Fiorano will also work with the follow-on to Shanghai, a six-core processor code-named Istanbul, due in the second half of 2009. The following year, in mid-2010, AMD will release another six-core processor, Sao Paulo, and a 12-core processor, Magny-Cours, named after a motor racing track in France. These are all code names for chips that will become part of AMD's Opteron family.
Sao Palo and Magny-Cours will get another new chipset, code-named Maranello, which will move customers to a new socket design and a faster, DDR3 memory.
Intel, meanwhile, is not standing still. After being late to market with a 64-bit processor that would also run 32-bit applications well, the company recovered ground and in mid-September shipped its first six-core Xeon processor, the 7400 series, also known as Dunnington. Next year it plans to release an eight-core processor dubbed Nehalem, and in the past has talked about working on 80-core processors in its labs.

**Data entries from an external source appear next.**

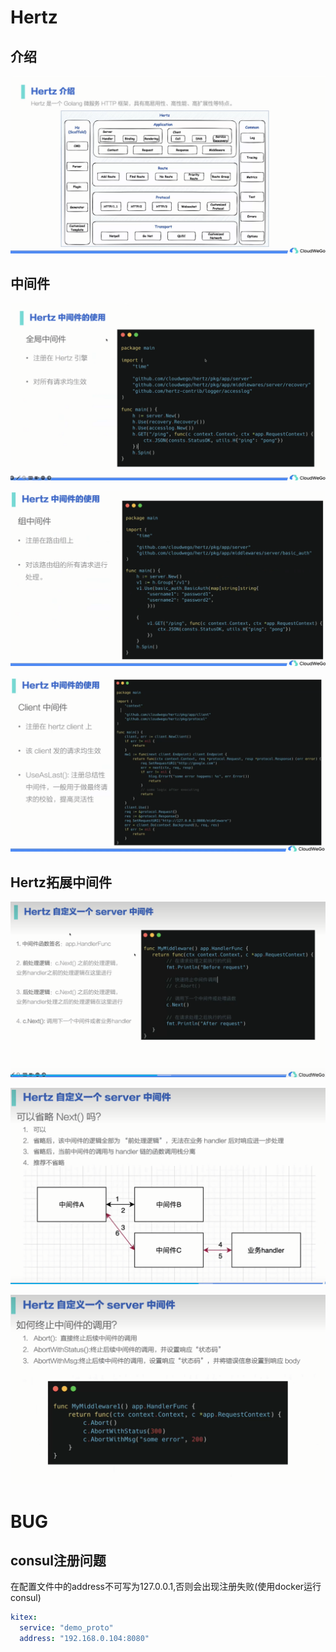 # Hertz

## 介绍

![介绍](image/介绍.png)

## 中间件

![全局中间件](image/全局中间件.png)

![组中间件](image/组中间件.png)

![client中间件](image/client中间件.png)

## Hertz拓展中间件

![自定义中间件](image/自定义中间件.png)

![next](image/next.png)

![abort](image/abort.png)


# BUG

## consul注册问题


在配置文件中的address不可写为127.0.0.1,否则会出现注册失败(使用docker运行consul)
```yaml
kitex:
  service: "demo_proto"
  address: "192.168.0.104:8080"
```

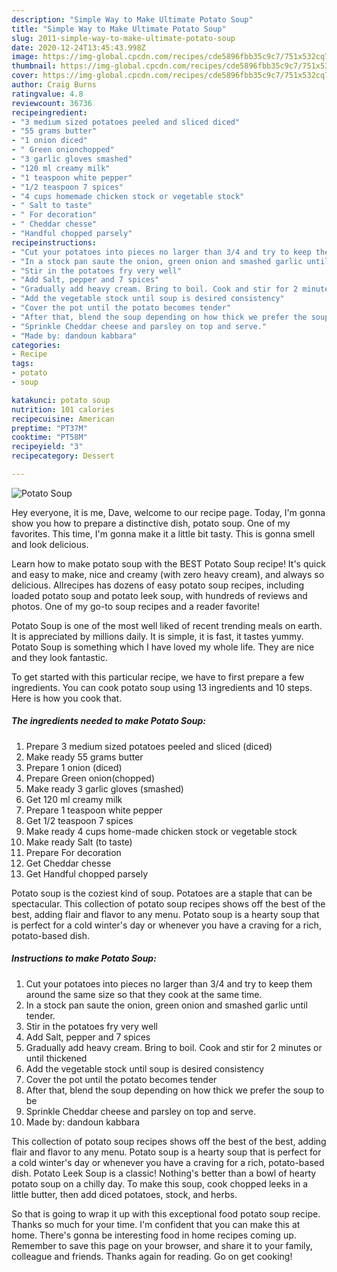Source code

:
 ```yaml
---
description: "Simple Way to Make Ultimate Potato Soup"
title: "Simple Way to Make Ultimate Potato Soup"
slug: 2011-simple-way-to-make-ultimate-potato-soup
date: 2020-12-24T13:45:43.998Z
image: https://img-global.cpcdn.com/recipes/cde5896fbb35c9c7/751x532cq70/potato-soup-recipe-main-photo.jpg
thumbnail: https://img-global.cpcdn.com/recipes/cde5896fbb35c9c7/751x532cq70/potato-soup-recipe-main-photo.jpg
cover: https://img-global.cpcdn.com/recipes/cde5896fbb35c9c7/751x532cq70/potato-soup-recipe-main-photo.jpg
author: Craig Burns
ratingvalue: 4.8
reviewcount: 36736
recipeingredient:
- "3 medium sized potatoes peeled and sliced diced"
- "55 grams butter"
- "1 onion diced"
- " Green onionchopped"
- "3 garlic gloves smashed"
- "120 ml creamy milk"
- "1 teaspoon white pepper"
- "1/2 teaspoon 7 spices"
- "4 cups homemade chicken stock or vegetable stock"
- " Salt to taste"
- " For decoration"
- " Cheddar chesse"
- "Handful chopped parsely"
recipeinstructions:
- "Cut your potatoes into pieces no larger than 3/4 and try to keep them around the same size so that they cook at the same time."
- "In a stock pan saute the onion, green onion and smashed garlic until tender."
- "Stir in the potatoes fry very well"
- "Add Salt, pepper and 7 spices"
- "Gradually add heavy cream. Bring to boil. Cook and stir for 2 minutes or until thickened"
- "Add the vegetable stock until soup is desired consistency"
- "Cover the pot until the potato becomes tender"
- "After that, blend the soup depending on how thick we prefer the soup to be"
- "Sprinkle Cheddar cheese and parsley on top and serve."
- "Made by: dandoun kabbara"
categories:
- Recipe
tags:
- potato
- soup

katakunci: potato soup 
nutrition: 101 calories
recipecuisine: American
preptime: "PT37M"
cooktime: "PT58M"
recipeyield: "3"
recipecategory: Dessert

---
```



![Potato Soup](https://img-global.cpcdn.com/recipes/cde5896fbb35c9c7/751x532cq70/potato-soup-recipe-main-photo.jpg)

Hey everyone, it is me, Dave, welcome to our recipe page. Today, I'm gonna show you how to prepare a distinctive dish, potato soup. One of my favorites. This time, I'm gonna make it a little bit tasty. This is gonna smell and look delicious.

Learn how to make potato soup with the BEST Potato Soup recipe! It&#39;s quick and easy to make, nice and creamy (with zero heavy cream), and always so delicious. Allrecipes has dozens of easy potato soup recipes, including loaded potato soup and potato leek soup, with hundreds of reviews and photos. One of my go-to soup recipes and a reader favorite!

Potato Soup is one of the most well liked of recent trending meals on earth. It is appreciated by millions daily. It is simple, it is fast, it tastes yummy. Potato Soup is something which I have loved my whole life. They are nice and they look fantastic.


To get started with this particular recipe, we have to first prepare a few ingredients. You can cook potato soup using 13 ingredients and 10 steps. Here is how you cook that.

<!--inarticleads1-->

##### The ingredients needed to make Potato Soup:

1. Prepare 3 medium sized potatoes peeled and sliced (diced)
1. Make ready 55 grams butter
1. Prepare 1 onion (diced)
1. Prepare  Green onion(chopped)
1. Make ready 3 garlic gloves (smashed)
1. Get 120 ml creamy milk
1. Prepare 1 teaspoon white pepper
1. Get 1/2 teaspoon 7 spices
1. Make ready 4 cups home-made chicken stock or vegetable stock
1. Make ready  Salt (to taste)
1. Prepare  For decoration
1. Get  Cheddar chesse
1. Get Handful chopped parsely


Potato soup is the coziest kind of soup. Potatoes are a staple that can be spectacular. This collection of potato soup recipes shows off the best of the best, adding flair and flavor to any menu. Potato soup is a hearty soup that is perfect for a cold winter&#39;s day or whenever you have a craving for a rich, potato-based dish. 

<!--inarticleads2-->

##### Instructions to make Potato Soup:

1. Cut your potatoes into pieces no larger than 3/4 and try to keep them around the same size so that they cook at the same time.
1. In a stock pan saute the onion, green onion and smashed garlic until tender.
1. Stir in the potatoes fry very well
1. Add Salt, pepper and 7 spices
1. Gradually add heavy cream. Bring to boil. Cook and stir for 2 minutes or until thickened
1. Add the vegetable stock until soup is desired consistency
1. Cover the pot until the potato becomes tender
1. After that, blend the soup depending on how thick we prefer the soup to be
1. Sprinkle Cheddar cheese and parsley on top and serve.
1. Made by: dandoun kabbara


This collection of potato soup recipes shows off the best of the best, adding flair and flavor to any menu. Potato soup is a hearty soup that is perfect for a cold winter&#39;s day or whenever you have a craving for a rich, potato-based dish. Potato Leek Soup is a classic! Nothing&#39;s better than a bowl of hearty potato soup on a chilly day. To make this soup, cook chopped leeks in a little butter, then add diced potatoes, stock, and herbs. 

So that is going to wrap it up with this exceptional food potato soup recipe. Thanks so much for your time. I'm confident that you can make this at home. There's gonna be interesting food in home recipes coming up. Remember to save this page on your browser, and share it to your family, colleague and friends. Thanks again for reading. Go on get cooking!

The challenge for customers is finding software that can take full advantage of the multi-core capabilities. Virtualization is seen as one beneficiary, since virtual machines can be assigned to individual processor cores - hence AMD's push to position Shanghai and Fiorano as a good platform for virtualization.
AMD, which has been struggling financially, is expected to announce a plan soon to spin off its chip fabrication plants in order to lower its capital costs. Patla declined Tuesday to discuss that strategy, which AMD calls "asset smart." It expects to make an announcement by the end of the year, he said.